Serco tried to merge with struggling Babcock
Outsourcing giant Serco has tried twice to merge with its considerably bigger rival Babcock as they both grapple with a tough industry.
Serco’s chair, Sir Roy Gardner, reportedly contacted Mike Turner, who heads Babcock’s board, at the end of 2018.
Turner rejected the proposal, the Sunday Times reported.
However, this did not stop Serco from coming back with a more detailed proposal to merge the two London-listed firms in January.
Its all-share deal would have created a £4bn giant chaired by Gardner.
Serco is a part-owner in the UK’s nuclear bomb factory in Aldermaston, while Babcock is one of the largest suppliers to the Ministry of Defence.
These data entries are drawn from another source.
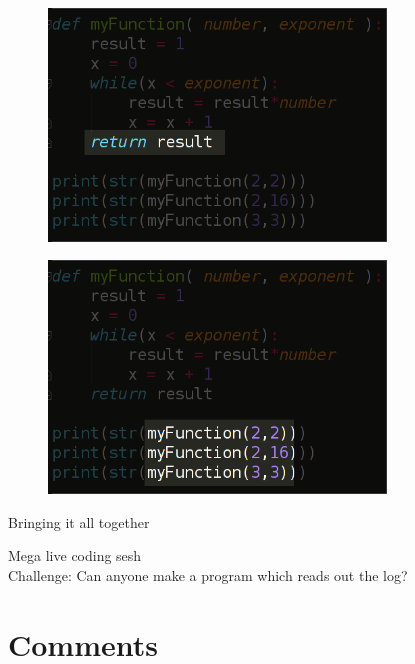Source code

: \documentclass{beamer}
\begin{document}
\begin{frame}
\begin{figure}[h]
\includegraphics[width=0.8\textwidth]{myfunc5}
\end{figure}
\end{frame}

\begin{frame}
\begin{figure}[h]
\includegraphics[width=0.8\textwidth]{myfunc6}
\end{figure}
\end{frame}

\begin{frame}{Bringing it all together}

Mega live coding sesh\\
\pause
Challenge: Can anyone make a program which reads out the log?

\end{frame}

\section{Comments}
\end{document}

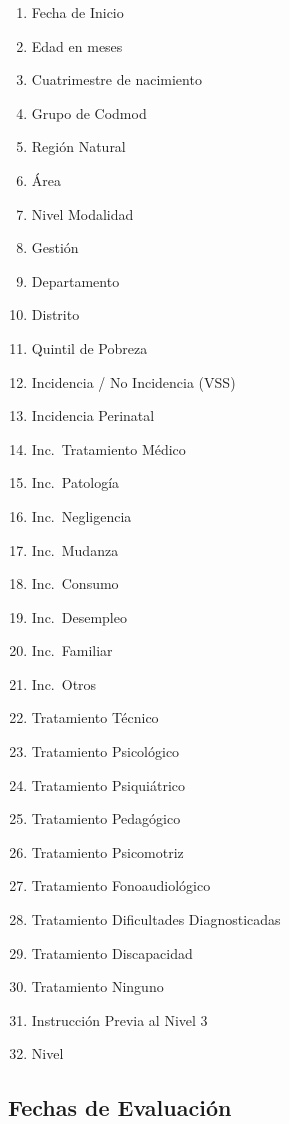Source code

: \documentclass[
]{article}
\providecommand{\tightlist}{%
  \setlength{\itemsep}{0pt}\setlength{\parskip}{0pt}}
\begin{document}
\begin{enumerate}
\def\labelenumi{\arabic{enumi}.}
\tightlist
\item
  Fecha de Inicio
\item
  Edad en meses
\item
  Cuatrimestre de nacimiento
\item
  Grupo de Codmod
\item
  Región Natural
\item
  Área
\item
  Nivel Modalidad
\item
  Gestión
\item
  Departamento
\item
  Distrito
\item
  Quintil de Pobreza
\item
  Incidencia / No Incidencia (VSS)
\item
  Incidencia Perinatal
\item
  Inc.~Tratamiento Médico
\item
  Inc.~Patología
\item
  Inc.~Negligencia
\item
  Inc.~Mudanza
\item
  Inc.~Consumo
\item
  Inc.~Desempleo
\item
  Inc.~Familiar
\item
  Inc.~Otros
\item
  Tratamiento Técnico
\item
  Tratamiento Psicológico
\item
  Tratamiento Psiquiátrico
\item
  Tratamiento Pedagógico
\item
  Tratamiento Psicomotriz
\item
  Tratamiento Fonoaudiológico
\item
  Tratamiento Dificultades Diagnosticadas
\item
  Tratamiento Discapacidad
\item
  Tratamiento Ninguno
\item
  Instrucción Previa al Nivel 3
\item
  Nivel
\end{enumerate}

\subsection{Fechas de Evaluación}\label{fechas-de-evaluaciuxf3n}
\end{document}
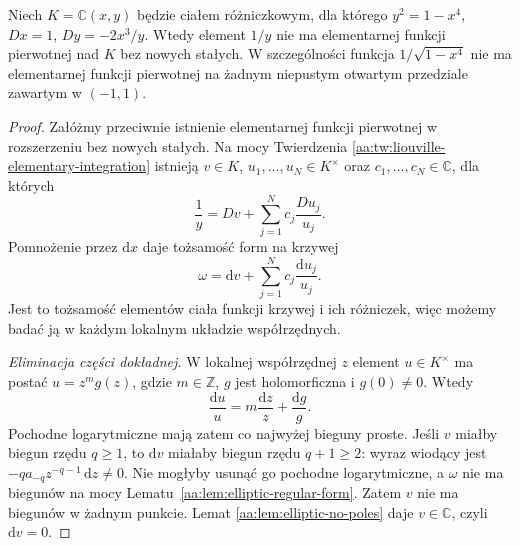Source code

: \begin{twierdzenie}
\label{aa:tw:elliptic-integral-nonelementary}
Niech $K=\mathbb C(x,y)$ będzie
ciałem różniczkowym, dla którego
$y^2=1-x^4$, $Dx=1$,
$Dy=-2x^3/y$. Wtedy element
$1/y$ nie ma elementarnej
funkcji pierwotnej nad $K$
bez nowych stałych.
W szczególności funkcja
$1/\sqrt{1-x^4}$ nie ma
elementarnej funkcji pierwotnej
na żadnym niepustym otwartym
przedziale zawartym w $(-1,1)$.
\end{twierdzenie}
\begin{proof}
Załóżmy przeciwnie istnienie
elementarnej funkcji pierwotnej
w rozszerzeniu bez nowych stałych.
Na mocy Twierdzenia
\ref{aa:tw:liouville-elementary-integration}
istnieją $v\in K$,
$u_1,\ldots,u_N\in K^\times$
oraz $c_1,\ldots,c_N\in\mathbb C$,
dla których
\[
 \frac1y=Dv+\sum_{j=1}^Nc_j\frac{Du_j}{u_j}.
\]
Pomnożenie przez $\mathrm dx$
daje tożsamość form na krzywej
\begin{equation}\label{aa:eq:elliptic-liouville-form}
 \omega=\mathrm dv+
       \sum_{j=1}^Nc_j\frac{\mathrm du_j}{u_j}.
\end{equation}
\begingroup
\makeatletter
\protected@edef\@currentlabel{\p@equation\theequation}
\ifdefined\theHequation
  \edef\@currentHref{equation.\theHequation}
\fi
\label{eq:elliptic-liouville}
\makeatother
\endgroup
Jest to tożsamość elementów
ciała funkcji krzywej
i ich różniczek, więc
możemy badać ją w każdym
lokalnym układzie współrzędnych.

\emph{Eliminacja części dokładnej.}
W lokalnej współrzędnej $z$
element $u\in K^\times$ ma
postać $u=z^m g(z)$,
gdzie $m\in\mathbb Z$,
$g$ jest holomorficzna
i $g(0)\ne0$.
Wtedy
\[
 \frac{\mathrm du}{u}
 =m\frac{\mathrm dz}{z}
   +\frac{\mathrm dg}{g}.
\]
Pochodne logarytmiczne
mają zatem co najwyżej
bieguny proste.
Jeśli $v$ miałby
biegun rzędu $q\ge1$,
to $\mathrm dv$
miałaby biegun rzędu
$q+1\ge2$:
wyraz wiodący jest
$-q a_{-q}z^{-q-1}\,\mathrm dz\ne0$.
Nie mogłyby usunąć go
pochodne logarytmiczne,
a $\omega$ nie ma biegunów
na mocy
Lematu~\ref{aa:lem:elliptic-regular-form}.
Zatem $v$ nie ma biegunów
w żadnym punkcie. Lemat
\ref{aa:lem:elliptic-no-poles}
daje $v\in\mathbb C$,
czyli $\mathrm dv=0$.


\end{proof}
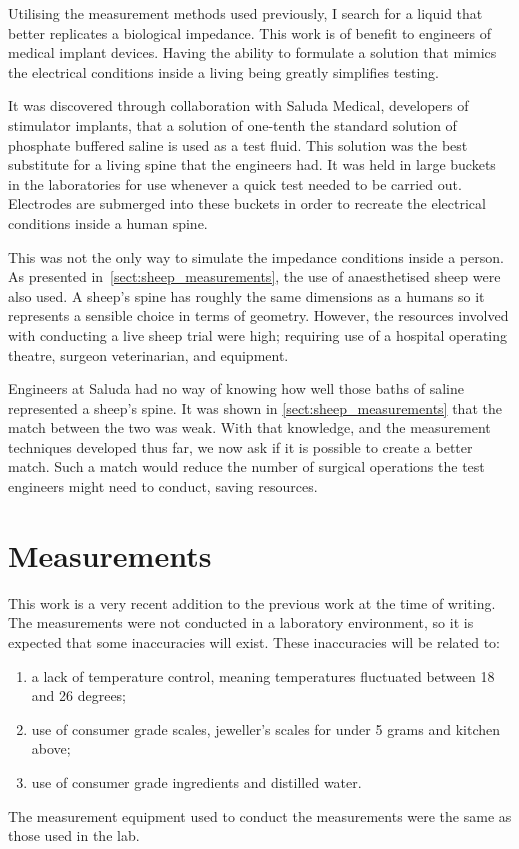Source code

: 
Utilising the measurement methods used previously, I search for a liquid that better replicates a biological impedance.
This work is of benefit to engineers of medical implant devices.
Having the ability to formulate a solution that mimics the electrical conditions inside a living being greatly simplifies testing.

It was discovered through collaboration with Saluda Medical, developers of stimulator implants, that a solution of one-tenth the standard solution of phosphate buffered saline is used as a test fluid.
This solution was the best substitute for a living spine that the engineers had.
It was held in large buckets in the laboratories for use whenever a quick test needed to be carried out.
Electrodes are submerged into these buckets in order to recreate the electrical conditions inside a human spine.

This was not the only way to simulate the impedance conditions inside a person.
As presented in~\cref{sect:sheep_measurements}, the use of anaesthetised sheep were also used.
A sheep's spine has roughly the same dimensions as a humans so it represents a sensible choice in terms of geometry.
However, the resources involved with conducting a live sheep trial were high; requiring use of a hospital operating theatre, surgeon veterinarian, and equipment.

Engineers at Saluda had no way of knowing how well those baths of saline represented a sheep's spine.
It was shown in \cref{sect:sheep_measurements} that the match between the two was weak.
With that knowledge, and the measurement techniques developed thus far, we now ask if it is possible to create a better match.
Such a match would reduce the number of surgical operations the test engineers might need to conduct, saving resources.


\section{Measurements}

This work is a very recent addition to the previous work at the time of writing.
The measurements were not conducted in a laboratory environment, so it is expected that some inaccuracies will exist.
These inaccuracies will be related to:
\begin{enumerate}
    \item a lack of temperature control, meaning temperatures fluctuated between 18 and 26 degrees;
    \item use of consumer grade scales, jeweller's scales for under 5 grams and kitchen above;
    \item use of consumer grade ingredients and distilled water.
\end{enumerate}
The measurement equipment used to conduct the measurements were the same as those used in the lab.

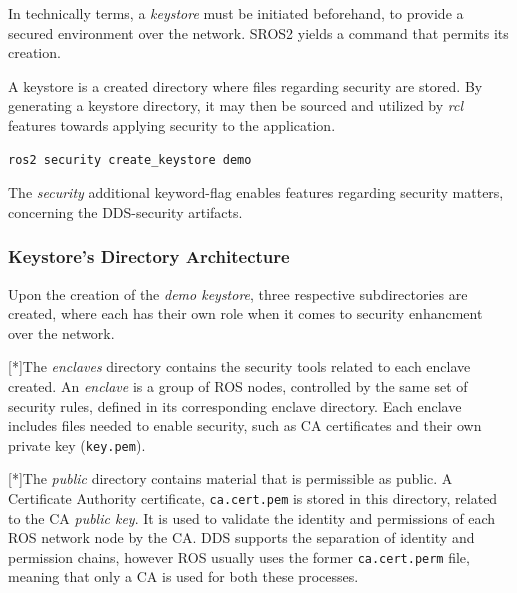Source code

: In technically terms, a \textit{keystore} must be initiated beforehand, to provide a secured environment over the network. SROS2 yields a command that permits its creation. 

A keystore is a created directory where files regarding security are stored. By generating a keystore directory, it may then be sourced and utilized by \textit{rcl} features towards applying security to the application.
            
\begin{lstlisting}[title={\textit{Keystore} creation using the proper SROS2 command.}]
ros2 security create_keystore demo
\end{lstlisting}

The \textit{security} additional keyword-flag enables features regarding security matters, concerning the DDS-security artifacts.

\subsubsection{Keystore's Directory Architecture}

Upon the creation of the \textit{demo keystore}, three respective subdirectories are created, where each has their own role when it comes to security enhancment over the network.

[*]The \textit{enclaves} directory contains the security tools related to each enclave created. An \textit{enclave} is a group of ROS nodes, controlled by the same set of security rules, defined in its corresponding enclave directory. Each enclave includes files needed to enable security, such as CA certificates and their own private key (\texttt{key.pem}). %

[*]The \textit{public} directory contains material that is permissible as public. A Certificate Authority certificate, \texttt{ca.cert.pem} is stored in this directory, related to the CA \textit{public key}. It is used to validate the identity and permissions of each ROS network node by the CA. DDS supports the separation of identity and permission chains, however ROS usually uses the former \texttt{ca.cert.perm} file, meaning that only a CA is used for both these processes.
It has contracts in the billions with the MoD.
Earlier this month Babcock outlined plans to increase it profit growth by three to four per cent in the next half a decade.
Its shares have taken a massive beating in the last year, not least after dealing with a mysterious anonymous analysts’ note.
Shares, which were at 847p in June last year, closed at 465p on Friday.
Babcock hopes to grow in part through foreign expansion, increasing overseas revenue from 30 to 40 per cent of the total.
It came after the company cut its outlook in May, showing that operating profits slumped by nearly half.
Analysts called for change at the top of the company after the news.
“With profits up every year since 2015 and the share price more than halving, something has to give,” said RBC Capital Markets analyst Andrew Gibb.
Serco and Babcock declined to comment.